> **Records for the exercise**:
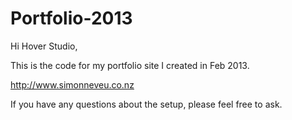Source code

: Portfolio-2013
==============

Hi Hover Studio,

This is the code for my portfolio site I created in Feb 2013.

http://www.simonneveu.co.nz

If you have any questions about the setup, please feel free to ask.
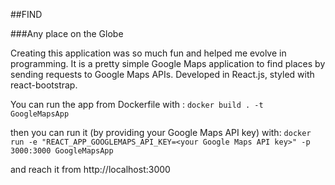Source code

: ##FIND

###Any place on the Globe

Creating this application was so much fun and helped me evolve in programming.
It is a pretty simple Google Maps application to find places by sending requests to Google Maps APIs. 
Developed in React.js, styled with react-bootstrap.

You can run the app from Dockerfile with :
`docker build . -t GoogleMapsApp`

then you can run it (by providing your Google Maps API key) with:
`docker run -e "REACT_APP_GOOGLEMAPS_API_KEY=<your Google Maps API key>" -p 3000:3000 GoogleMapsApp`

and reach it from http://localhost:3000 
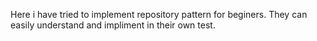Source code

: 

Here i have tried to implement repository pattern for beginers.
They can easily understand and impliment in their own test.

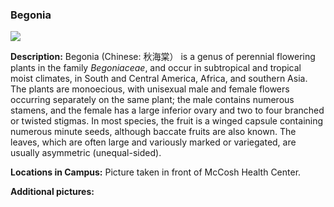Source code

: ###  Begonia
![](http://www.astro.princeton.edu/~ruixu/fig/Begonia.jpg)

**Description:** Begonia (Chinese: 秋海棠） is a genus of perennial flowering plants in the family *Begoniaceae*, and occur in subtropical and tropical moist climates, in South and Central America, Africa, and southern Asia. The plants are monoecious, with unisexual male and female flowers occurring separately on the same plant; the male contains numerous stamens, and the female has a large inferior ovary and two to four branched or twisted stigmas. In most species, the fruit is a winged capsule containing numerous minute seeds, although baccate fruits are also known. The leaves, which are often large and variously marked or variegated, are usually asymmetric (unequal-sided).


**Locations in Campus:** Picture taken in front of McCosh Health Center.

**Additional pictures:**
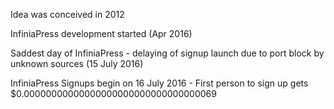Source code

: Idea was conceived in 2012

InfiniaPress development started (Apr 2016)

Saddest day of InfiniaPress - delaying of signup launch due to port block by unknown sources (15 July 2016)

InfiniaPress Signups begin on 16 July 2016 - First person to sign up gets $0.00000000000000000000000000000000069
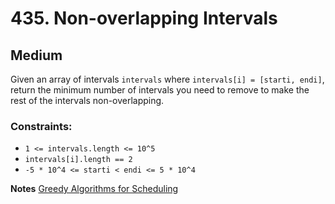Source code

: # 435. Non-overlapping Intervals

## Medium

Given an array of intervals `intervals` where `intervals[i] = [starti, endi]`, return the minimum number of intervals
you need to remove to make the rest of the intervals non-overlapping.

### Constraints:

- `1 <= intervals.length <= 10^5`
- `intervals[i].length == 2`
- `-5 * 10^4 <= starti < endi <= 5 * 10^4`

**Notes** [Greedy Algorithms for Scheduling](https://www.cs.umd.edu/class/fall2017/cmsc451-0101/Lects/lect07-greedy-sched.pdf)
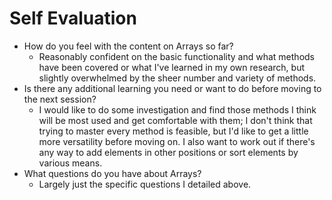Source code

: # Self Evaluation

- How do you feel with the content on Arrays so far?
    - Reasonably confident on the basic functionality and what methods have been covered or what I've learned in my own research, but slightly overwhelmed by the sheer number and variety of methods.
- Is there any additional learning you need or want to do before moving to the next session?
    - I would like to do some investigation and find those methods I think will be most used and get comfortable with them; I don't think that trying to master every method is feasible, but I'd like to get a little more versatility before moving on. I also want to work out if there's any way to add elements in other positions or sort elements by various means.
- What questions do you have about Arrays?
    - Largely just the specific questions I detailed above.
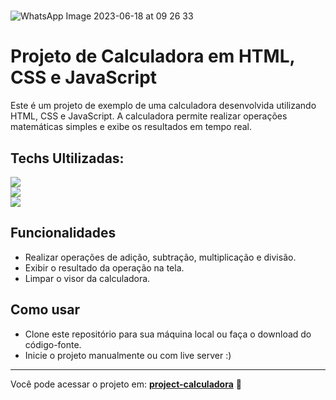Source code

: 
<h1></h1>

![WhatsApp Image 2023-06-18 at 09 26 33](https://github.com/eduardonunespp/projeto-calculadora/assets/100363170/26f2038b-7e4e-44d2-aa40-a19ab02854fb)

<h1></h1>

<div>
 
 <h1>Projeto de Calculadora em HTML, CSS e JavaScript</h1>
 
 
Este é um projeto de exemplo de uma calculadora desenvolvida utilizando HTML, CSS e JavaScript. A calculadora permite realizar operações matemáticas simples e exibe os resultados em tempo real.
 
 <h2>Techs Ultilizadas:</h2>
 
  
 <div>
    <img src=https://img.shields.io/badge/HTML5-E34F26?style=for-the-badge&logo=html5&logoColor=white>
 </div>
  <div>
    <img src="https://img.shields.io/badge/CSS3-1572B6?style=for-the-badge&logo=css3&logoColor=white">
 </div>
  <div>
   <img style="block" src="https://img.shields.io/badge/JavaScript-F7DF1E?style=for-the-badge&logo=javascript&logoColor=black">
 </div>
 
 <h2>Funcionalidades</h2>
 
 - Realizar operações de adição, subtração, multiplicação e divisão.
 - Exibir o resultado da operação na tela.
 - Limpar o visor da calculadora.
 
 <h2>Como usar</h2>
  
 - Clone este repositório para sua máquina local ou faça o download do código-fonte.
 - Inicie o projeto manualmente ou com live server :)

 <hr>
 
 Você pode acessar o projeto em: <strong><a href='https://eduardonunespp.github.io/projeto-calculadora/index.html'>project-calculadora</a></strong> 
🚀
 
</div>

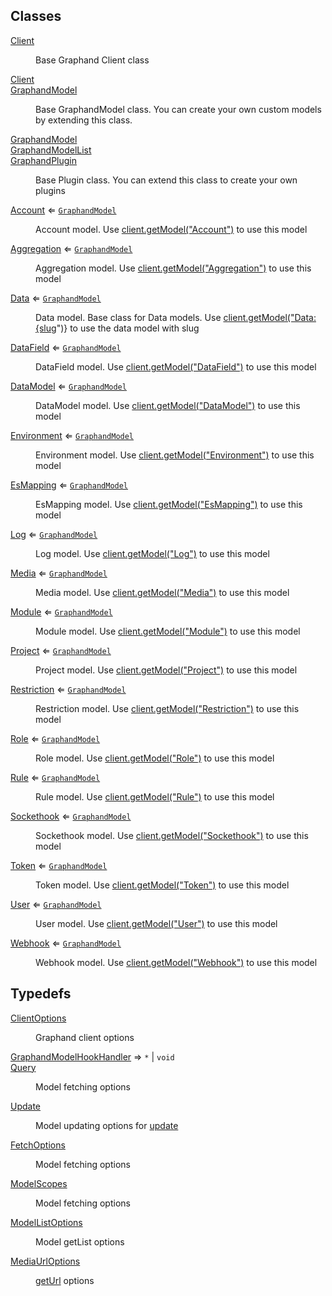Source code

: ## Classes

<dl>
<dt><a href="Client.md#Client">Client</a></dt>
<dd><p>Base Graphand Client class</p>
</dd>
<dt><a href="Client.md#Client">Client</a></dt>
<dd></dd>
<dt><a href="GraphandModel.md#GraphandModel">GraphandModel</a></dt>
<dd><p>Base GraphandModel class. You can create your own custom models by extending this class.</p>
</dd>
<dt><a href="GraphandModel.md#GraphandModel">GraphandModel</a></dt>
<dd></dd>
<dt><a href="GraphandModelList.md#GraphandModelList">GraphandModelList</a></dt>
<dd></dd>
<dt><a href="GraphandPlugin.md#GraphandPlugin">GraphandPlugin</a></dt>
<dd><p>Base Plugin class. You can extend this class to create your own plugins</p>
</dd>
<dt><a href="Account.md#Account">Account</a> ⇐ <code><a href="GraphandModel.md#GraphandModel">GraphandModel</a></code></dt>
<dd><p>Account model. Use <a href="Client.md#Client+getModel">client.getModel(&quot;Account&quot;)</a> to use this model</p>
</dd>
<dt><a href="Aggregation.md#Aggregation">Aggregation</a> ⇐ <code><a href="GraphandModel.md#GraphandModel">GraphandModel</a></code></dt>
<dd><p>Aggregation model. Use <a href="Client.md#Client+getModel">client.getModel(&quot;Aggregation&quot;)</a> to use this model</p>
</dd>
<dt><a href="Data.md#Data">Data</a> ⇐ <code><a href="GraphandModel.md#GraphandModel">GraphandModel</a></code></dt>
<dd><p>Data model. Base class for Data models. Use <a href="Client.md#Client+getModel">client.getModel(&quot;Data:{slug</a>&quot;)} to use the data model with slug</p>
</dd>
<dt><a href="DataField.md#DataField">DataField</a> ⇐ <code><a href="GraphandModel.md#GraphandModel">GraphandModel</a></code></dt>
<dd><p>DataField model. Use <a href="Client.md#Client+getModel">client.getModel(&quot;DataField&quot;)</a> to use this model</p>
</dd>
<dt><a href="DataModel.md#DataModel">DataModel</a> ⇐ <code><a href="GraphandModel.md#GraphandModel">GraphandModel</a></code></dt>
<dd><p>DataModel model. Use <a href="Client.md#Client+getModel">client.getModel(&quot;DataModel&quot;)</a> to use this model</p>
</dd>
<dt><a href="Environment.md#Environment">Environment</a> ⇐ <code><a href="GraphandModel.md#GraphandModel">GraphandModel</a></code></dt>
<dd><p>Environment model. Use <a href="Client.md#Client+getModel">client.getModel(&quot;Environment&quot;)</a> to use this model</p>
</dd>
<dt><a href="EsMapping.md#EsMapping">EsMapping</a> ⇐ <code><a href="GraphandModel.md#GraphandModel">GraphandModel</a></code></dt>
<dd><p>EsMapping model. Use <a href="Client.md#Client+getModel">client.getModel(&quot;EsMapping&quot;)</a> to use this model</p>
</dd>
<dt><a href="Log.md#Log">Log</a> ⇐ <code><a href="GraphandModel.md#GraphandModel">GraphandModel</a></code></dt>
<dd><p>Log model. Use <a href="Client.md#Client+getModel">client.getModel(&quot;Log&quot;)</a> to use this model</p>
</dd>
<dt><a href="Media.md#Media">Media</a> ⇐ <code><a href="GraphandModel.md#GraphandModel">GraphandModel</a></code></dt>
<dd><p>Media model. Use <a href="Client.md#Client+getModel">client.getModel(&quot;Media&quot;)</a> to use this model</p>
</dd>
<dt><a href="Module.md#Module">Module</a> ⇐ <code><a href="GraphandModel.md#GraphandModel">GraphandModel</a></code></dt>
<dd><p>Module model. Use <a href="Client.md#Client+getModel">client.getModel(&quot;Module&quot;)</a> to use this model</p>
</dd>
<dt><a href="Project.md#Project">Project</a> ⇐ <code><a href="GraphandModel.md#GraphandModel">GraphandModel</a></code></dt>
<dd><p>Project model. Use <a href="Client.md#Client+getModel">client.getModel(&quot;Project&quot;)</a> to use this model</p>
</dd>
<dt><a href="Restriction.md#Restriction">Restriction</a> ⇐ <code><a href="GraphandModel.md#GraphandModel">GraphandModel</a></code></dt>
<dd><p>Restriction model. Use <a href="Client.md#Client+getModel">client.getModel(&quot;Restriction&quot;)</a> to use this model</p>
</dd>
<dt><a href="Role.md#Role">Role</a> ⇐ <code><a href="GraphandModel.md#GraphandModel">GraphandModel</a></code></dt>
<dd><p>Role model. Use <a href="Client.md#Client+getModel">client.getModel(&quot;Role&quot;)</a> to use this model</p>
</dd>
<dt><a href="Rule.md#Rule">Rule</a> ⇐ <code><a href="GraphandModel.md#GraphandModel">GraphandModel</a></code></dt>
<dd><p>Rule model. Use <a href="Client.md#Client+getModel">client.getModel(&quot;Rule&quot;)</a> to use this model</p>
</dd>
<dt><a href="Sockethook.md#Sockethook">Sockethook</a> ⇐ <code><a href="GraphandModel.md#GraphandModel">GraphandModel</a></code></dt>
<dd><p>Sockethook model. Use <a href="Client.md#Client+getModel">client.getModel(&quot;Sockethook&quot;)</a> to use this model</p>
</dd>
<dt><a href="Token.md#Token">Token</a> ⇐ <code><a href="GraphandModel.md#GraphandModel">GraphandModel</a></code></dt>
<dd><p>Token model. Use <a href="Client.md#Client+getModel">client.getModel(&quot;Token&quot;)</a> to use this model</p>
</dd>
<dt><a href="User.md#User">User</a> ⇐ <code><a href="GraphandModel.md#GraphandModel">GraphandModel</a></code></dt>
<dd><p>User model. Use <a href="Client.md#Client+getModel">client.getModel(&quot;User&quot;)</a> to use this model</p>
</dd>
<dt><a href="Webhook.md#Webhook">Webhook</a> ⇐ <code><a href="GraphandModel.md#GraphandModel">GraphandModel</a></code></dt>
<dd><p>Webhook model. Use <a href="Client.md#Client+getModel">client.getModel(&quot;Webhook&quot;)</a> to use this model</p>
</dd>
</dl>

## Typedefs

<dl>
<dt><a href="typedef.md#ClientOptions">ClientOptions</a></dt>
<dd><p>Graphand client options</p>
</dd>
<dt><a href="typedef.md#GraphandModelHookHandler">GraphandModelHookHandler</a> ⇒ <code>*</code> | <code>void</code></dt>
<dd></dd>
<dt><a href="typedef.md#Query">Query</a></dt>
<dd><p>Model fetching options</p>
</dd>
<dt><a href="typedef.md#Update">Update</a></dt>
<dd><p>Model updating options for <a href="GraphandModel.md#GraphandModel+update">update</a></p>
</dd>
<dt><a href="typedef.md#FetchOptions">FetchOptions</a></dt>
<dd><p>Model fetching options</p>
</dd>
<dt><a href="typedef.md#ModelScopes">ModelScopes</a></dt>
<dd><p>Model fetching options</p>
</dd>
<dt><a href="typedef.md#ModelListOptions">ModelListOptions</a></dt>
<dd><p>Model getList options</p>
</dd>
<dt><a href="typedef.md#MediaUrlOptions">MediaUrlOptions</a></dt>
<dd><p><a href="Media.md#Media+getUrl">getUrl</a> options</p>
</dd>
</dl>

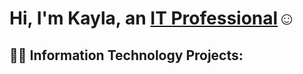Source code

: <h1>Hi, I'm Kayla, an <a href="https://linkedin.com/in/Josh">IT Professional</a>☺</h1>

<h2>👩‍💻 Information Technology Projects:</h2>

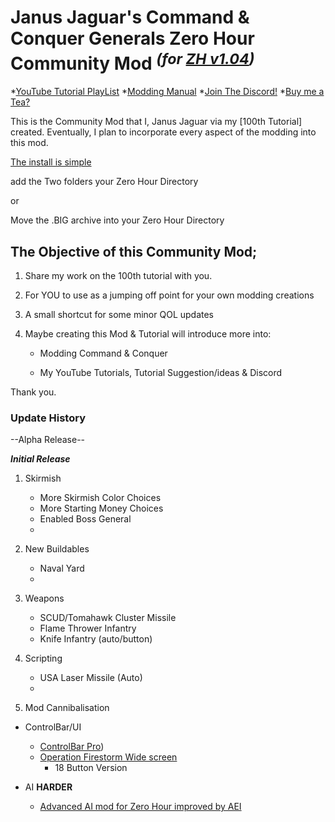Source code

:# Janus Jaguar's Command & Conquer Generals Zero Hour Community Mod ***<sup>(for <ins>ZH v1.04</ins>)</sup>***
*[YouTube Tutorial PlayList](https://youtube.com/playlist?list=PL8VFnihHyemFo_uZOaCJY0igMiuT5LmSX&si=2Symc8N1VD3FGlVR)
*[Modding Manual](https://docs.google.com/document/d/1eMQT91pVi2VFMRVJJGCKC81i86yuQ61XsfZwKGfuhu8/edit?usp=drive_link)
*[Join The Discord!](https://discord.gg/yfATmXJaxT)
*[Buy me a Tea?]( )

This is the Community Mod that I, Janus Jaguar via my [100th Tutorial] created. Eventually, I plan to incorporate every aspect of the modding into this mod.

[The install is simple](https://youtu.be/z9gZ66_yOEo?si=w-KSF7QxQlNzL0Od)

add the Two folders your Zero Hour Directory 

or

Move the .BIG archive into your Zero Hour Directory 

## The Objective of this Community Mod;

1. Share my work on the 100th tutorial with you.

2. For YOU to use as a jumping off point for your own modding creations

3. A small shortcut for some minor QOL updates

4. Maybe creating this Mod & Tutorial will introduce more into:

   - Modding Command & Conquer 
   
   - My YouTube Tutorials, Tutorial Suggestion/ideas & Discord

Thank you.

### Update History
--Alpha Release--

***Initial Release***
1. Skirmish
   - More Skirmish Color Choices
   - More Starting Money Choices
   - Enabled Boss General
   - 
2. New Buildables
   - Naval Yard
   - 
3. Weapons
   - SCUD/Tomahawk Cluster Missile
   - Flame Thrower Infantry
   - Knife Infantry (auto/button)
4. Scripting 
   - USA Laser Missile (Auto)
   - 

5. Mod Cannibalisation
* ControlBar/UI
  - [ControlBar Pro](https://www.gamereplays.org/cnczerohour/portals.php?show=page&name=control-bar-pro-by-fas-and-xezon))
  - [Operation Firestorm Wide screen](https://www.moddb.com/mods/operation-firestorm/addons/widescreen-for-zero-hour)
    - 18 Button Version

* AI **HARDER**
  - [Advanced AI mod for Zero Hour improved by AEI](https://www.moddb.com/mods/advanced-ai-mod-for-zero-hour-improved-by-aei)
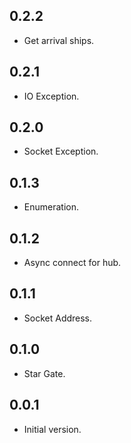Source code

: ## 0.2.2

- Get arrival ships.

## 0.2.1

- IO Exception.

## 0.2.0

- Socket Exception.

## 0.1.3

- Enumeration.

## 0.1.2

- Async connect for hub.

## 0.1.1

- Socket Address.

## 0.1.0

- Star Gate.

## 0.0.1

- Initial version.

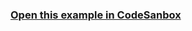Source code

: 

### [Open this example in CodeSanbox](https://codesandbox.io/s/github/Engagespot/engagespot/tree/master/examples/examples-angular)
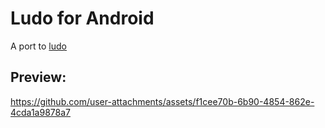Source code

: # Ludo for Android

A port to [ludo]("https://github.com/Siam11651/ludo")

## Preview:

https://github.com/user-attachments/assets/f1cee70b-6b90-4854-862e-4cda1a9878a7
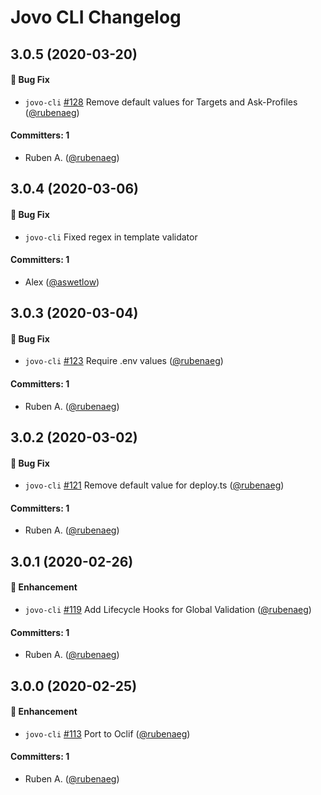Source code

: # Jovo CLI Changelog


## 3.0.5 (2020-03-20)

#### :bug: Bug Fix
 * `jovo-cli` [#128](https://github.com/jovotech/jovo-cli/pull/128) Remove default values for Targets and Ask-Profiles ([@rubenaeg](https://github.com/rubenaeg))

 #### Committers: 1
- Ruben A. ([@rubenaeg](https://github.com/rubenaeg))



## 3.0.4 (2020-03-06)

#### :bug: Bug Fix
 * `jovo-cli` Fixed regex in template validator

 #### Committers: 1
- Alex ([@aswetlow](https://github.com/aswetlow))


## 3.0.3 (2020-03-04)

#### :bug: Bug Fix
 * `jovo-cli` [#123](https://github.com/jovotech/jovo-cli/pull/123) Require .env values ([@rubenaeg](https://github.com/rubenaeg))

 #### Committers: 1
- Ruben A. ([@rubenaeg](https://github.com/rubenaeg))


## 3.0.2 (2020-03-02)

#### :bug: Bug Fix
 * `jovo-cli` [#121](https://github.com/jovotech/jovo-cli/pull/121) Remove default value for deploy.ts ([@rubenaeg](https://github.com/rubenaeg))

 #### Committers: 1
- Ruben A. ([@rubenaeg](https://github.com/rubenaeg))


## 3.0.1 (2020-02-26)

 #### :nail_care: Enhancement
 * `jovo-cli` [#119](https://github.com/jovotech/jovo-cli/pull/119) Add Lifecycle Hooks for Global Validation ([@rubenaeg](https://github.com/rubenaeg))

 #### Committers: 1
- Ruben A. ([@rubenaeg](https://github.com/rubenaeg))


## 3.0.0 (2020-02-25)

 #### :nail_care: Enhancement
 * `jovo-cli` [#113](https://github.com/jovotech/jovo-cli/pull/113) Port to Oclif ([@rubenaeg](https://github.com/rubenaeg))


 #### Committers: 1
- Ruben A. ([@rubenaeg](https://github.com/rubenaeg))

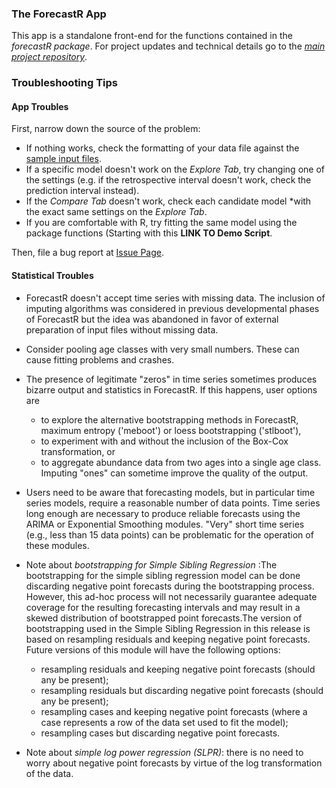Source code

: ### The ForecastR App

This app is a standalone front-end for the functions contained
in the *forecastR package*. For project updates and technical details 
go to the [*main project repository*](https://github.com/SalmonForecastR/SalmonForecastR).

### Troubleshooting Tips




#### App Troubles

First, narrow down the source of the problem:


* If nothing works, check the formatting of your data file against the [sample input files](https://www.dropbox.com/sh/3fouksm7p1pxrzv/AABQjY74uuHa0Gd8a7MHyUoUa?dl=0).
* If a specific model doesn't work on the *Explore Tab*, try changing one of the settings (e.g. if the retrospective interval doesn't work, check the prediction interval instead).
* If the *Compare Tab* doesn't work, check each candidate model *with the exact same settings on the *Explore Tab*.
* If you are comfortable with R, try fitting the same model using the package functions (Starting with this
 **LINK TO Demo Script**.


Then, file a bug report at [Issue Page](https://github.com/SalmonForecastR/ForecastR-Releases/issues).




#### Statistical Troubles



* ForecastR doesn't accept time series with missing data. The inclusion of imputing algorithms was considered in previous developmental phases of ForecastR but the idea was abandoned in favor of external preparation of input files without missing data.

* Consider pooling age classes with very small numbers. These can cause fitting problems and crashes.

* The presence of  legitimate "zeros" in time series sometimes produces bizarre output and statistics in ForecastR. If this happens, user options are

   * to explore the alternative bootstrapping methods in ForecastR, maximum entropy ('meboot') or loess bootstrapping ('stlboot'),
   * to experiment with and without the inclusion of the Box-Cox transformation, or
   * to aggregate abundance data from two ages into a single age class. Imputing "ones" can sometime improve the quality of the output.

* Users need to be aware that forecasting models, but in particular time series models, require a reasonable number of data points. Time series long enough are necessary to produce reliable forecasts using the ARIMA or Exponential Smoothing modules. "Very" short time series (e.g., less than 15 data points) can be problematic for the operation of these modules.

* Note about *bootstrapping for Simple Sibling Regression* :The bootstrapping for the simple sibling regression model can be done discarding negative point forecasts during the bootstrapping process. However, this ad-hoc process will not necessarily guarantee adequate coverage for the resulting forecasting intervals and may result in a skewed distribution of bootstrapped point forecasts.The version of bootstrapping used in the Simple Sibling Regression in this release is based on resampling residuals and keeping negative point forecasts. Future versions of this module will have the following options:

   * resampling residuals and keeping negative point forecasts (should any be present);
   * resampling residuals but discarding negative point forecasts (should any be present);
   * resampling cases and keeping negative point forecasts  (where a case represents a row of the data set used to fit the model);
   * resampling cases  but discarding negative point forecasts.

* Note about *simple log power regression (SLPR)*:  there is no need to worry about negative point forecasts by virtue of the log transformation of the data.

> **What is required**:
Copy out every line of the material above that contains the string "white".

> **Solution to the exercise**:
    <img src=https://img.shields.io/badge/HTML5-E34F26?style=for-the-badge&logo=html5&logoColor=white>
    <img src="https://img.shields.io/badge/CSS3-1572B6?style=for-the-badge&logo=css3&logoColor=white">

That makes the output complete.